┌─ SUPPLIED DATA
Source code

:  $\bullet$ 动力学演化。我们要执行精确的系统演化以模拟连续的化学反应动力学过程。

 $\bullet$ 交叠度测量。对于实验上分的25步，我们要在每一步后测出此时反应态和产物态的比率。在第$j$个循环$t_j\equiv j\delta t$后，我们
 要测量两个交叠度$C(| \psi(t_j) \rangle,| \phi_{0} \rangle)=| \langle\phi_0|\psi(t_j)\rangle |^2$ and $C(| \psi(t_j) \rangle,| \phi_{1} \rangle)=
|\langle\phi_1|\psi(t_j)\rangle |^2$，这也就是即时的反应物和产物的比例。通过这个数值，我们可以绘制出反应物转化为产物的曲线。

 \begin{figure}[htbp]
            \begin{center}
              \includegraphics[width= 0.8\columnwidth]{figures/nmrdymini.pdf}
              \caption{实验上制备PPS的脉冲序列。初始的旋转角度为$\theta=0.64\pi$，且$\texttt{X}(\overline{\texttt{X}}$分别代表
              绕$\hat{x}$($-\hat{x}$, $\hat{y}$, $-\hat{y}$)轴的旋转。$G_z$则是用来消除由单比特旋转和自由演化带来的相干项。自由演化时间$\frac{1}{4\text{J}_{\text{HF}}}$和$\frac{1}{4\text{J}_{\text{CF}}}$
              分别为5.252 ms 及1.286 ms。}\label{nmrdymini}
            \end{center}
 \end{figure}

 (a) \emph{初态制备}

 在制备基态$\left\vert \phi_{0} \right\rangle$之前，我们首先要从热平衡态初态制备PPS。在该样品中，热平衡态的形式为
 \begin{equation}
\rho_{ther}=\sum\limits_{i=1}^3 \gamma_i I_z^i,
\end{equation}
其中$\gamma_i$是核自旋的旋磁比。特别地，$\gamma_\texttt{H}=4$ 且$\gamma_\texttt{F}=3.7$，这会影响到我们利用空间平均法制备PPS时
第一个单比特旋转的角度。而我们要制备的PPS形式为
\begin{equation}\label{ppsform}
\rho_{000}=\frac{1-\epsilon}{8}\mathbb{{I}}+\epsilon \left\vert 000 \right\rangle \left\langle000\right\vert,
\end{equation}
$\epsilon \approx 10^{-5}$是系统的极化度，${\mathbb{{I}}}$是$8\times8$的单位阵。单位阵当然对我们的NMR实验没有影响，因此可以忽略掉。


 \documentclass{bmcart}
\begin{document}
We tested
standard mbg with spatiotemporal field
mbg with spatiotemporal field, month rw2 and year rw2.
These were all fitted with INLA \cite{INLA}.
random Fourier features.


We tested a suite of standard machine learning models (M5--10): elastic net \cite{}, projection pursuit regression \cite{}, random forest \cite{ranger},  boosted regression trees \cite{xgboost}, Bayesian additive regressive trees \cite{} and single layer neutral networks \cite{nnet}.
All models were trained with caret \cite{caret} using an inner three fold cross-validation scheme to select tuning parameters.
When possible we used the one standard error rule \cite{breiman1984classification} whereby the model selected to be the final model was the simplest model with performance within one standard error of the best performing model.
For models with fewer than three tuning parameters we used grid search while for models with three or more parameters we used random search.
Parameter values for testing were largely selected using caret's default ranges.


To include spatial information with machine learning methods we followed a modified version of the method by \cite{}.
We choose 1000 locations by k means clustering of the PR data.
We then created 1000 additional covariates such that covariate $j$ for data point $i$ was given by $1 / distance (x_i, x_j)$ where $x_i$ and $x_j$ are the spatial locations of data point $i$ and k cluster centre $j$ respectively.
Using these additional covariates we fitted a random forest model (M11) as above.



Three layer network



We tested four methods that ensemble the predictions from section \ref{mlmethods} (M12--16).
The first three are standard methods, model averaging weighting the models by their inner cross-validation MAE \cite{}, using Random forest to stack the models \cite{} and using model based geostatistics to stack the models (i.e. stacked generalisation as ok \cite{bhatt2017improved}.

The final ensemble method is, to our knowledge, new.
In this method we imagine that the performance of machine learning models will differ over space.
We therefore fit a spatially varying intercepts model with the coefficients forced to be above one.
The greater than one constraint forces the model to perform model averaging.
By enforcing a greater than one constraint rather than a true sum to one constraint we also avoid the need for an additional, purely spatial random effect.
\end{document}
└─
TASK PROMPT » Within the data above, the span starting at the line containing "When possible we" and ending at the line containing "By enforcing a" is to be retyped exactly, with no other lines.

EXERCISE ANSWER »
When possible we used the one standard error rule \cite{breiman1984classification} whereby the model selected to be the final model was the simplest model with performance within one standard error of the best performing model.
For models with fewer than three tuning parameters we used grid search while for models with three or more parameters we used random search.
Parameter values for testing were largely selected using caret's default ranges.


To include spatial information with machine learning methods we followed a modified version of the method by \cite{}.
We choose 1000 locations by k means clustering of the PR data.
We then created 1000 additional covariates such that covariate $j$ for data point $i$ was given by $1 / distance (x_i, x_j)$ where $x_i$ and $x_j$ are the spatial locations of data point $i$ and k cluster centre $j$ respectively.
Using these additional covariates we fitted a random forest model (M11) as above.



Three layer network



We tested four methods that ensemble the predictions from section \ref{mlmethods} (M12--16).
The first three are standard methods, model averaging weighting the models by their inner cross-validation MAE \cite{}, using Random forest to stack the models \cite{} and using model based geostatistics to stack the models (i.e. stacked generalisation as ok \cite{bhatt2017improved}.

The final ensemble method is, to our knowledge, new.
In this method we imagine that the performance of machine learning models will differ over space.
We therefore fit a spatially varying intercepts model with the coefficients forced to be above one.
The greater than one constraint forces the model to perform model averaging.
By enforcing a greater than one constraint rather than a true sum to one constraint we also avoid the need for an additional, purely spatial random effect.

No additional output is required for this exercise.